Update: I missed the "transitional" part of the XHTML declaration. It is indeed, shockingly, valid transitional XHTML. Goes to show how on point haukex is on this matter.

Update 2: updated node title per LanX. Pulled strict/warnings to shorten post. Plus link to module: XML::LibXML

Replies are listed 'Best First'.
Re^2: Parsing HTML/XML with Regular Expressions (XML::LibXML; updated!)
by haukex (Archbishop) on Oct 16, 2017 at 15:12 UTC

    <update nr="4"> For the sake of completeness, here's a working script with the changes mentioned below:

    use warnings; use strict; use XML::LibXML; my $doc = XML::LibXML->load_xml( location => 'example.xhtml', no_network=>1, recover=>1 ); my $xpc = XML::LibXML::XPathContext->new($doc); $xpc->registerNs('html', 'http://www.w3.org/1999/xhtml'); my @ids2text = map { [ $_->getAttribute('id'), $_->textContent ] } $xpc->findnodes(q{//html:div[@class='data']}); $_->[1] =~ s/\W+//g for @ids2text; print join ", ", map sprintf("%s=%s", @$_), @ids2text;

    </update>

    Thanks very much for the reply! Your post inspired some more test cases for my file, and I'm sorry to say I broke your code :-( But here's the fix:

    my @ids2text = map { [ $_->getAttribute('id'), $_->textContent ] } $doc->findnodes(q{//div[@class='data']});

    Update: And yes, it does seem that load_html doesn't like XHTML - load_xml seems to work a bit better, although fetching the DTD from the net is pretty slow at the moment; adding the options {no_network=>1,recover=>1} disables the network check. However, with load_xml one also has to start using XML::LibXML::XPathContext:

    my $xpc = XML::LibXML::XPathContext->new($doc); $xpc->registerNs('html', 'http://www.w3.org/1999/xhtml'); my @ids2text = map { [ $_->getAttribute('id'), $_->textContent ] } $xpc->findnodes(q{//html:div[@class='data']});

    Update 2: Even with network, XML::LibXML is still complaining about &nbsp; ("Entity 'nbsp' not defined"), I'm not entirely sure why yet, as it seems to be defined in the DTD... Update 3: The W3C Validator doesn't complain...

      Hello again haukex,

      the thread is interesting and I made my best last night to provide an XML::Twig solution, but due to limited understanding of the XML in general I report here some thing i do not understand about the file you presentend as input.

      First I cheated because I get the sample XML file before writing the program, because with XML i always go for a try-and-check path..

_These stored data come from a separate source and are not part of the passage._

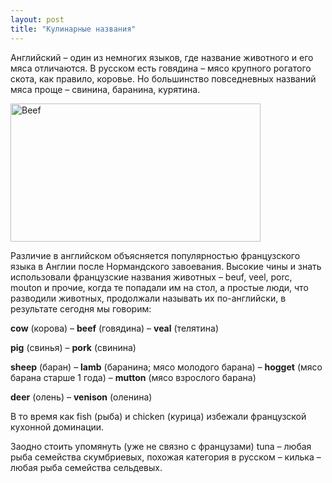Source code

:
```yaml
---
layout: post
title: "Кулинарные названия"
---
```

Английский – один из немногих языков, где название животного и его мяса отличаются. В русском есть говядина – мясо крупного рогатого скота, как правило, коровье. Но большинство повседневных названий мяса проще – свинина, баранина, курятина.

<img class="alignnone size-full wp-image-3407" title="Beef" src="http://freetonik.com/wp-content/uploads/2011/11/Screen-shot-2011-11-26-at-12.29.37-AM.png" alt="Beef" width="400" height="221" />

Различие в английском объясняется популярностью французского языка в Англии после Нормандского завоевания. Высокие чины и знать использовали французские названия животных – beuf, veel, porc, mouton и прочие, когда те попадали им на стол, а простые люди, что разводили животных, продолжали называть их по-английски, в результате сегодня мы говорим:

<strong>cow</strong> (корова) – <strong>beef</strong> (говядина) – <strong>veal</strong> (телятина)

<strong>pig</strong> (свинья) – <strong>pork</strong> (свинина)

<strong>sheep</strong> (баран) – <strong>lamb</strong> (баранина; мясо молодого барана) – <strong>hogget</strong> (мясо барана старше 1 года) – <strong>mutton</strong> (мясо взрослого барана)

<strong>deer</strong> (олень) – <strong>venison</strong> (оленина)

В то время как fish (рыба) и chicken (курица) избежали французской кухонной доминации.

Заодно стоить упомянуть (уже не связно с французами) tuna – любая рыба семейства скумбриевых, похожая категория в русском – килька – любая рыба семейства сельдевых.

      Second, in my wide ignorance, I really dont know how XHTML, DTD, DOM and transitional can affect the approach to the XML to parse. My sin.

      Third: if XML::Twig (the only module I use for these task) complains about the document I'll use W3C validator to check the content, before crashing my head with the content, task i very dont like.

      So, your sample is a valid one. I put it after the __DATA__ token and I got the following error:

      no element found at line 2, column 0, byte 39 at D:/ulisse/perl5.26.64 +bit/perl/vendor/lib/XML/Parser.pm line 187. at dontregexXML03.pl line 20.

      After half an hour searching the web I ended reading of xpath bugs dated 2009 but no clue at all.

      Any attempt to brutally cut the XML, removing lines and tags ended with the very same error, at the same line (??).

      So I tested the YourMother's solution with your own modification and I get many errors but also the correct solution:

      sample.html:11: HTML parser error : Element script embeds close tag console.log(' <div class="data" id="Hello">World</div> '); ^ sample.html:49: HTML parser error : htmlParseStartTag: invalid element + name <![CDATA[ ^ sample.html:50: HTML parser error : Unexpected end tag : div <div class="data" id="Bye">Bye</div> ^ Zero=, One=Monday, Two=Tuesday, Three=Wednesday, Four=Thursday, Five=F +riday, Six=Saturday, Seven=Sunday

      So i assumed the XML had some problems effectively: my others attempts to fix it using such detailed reports emitted by XML::LibXML had no more luck that previous ones.

      As last resource i put the XML sample into a separate file and: TADA' all run smooth (not considering the &nbsp issue) with XML::Twig as presented above.

      Any suggestion? Which is the best module to report formal errors in the XML structure? are the above reported errors real ones or are due to limits of the parsing module?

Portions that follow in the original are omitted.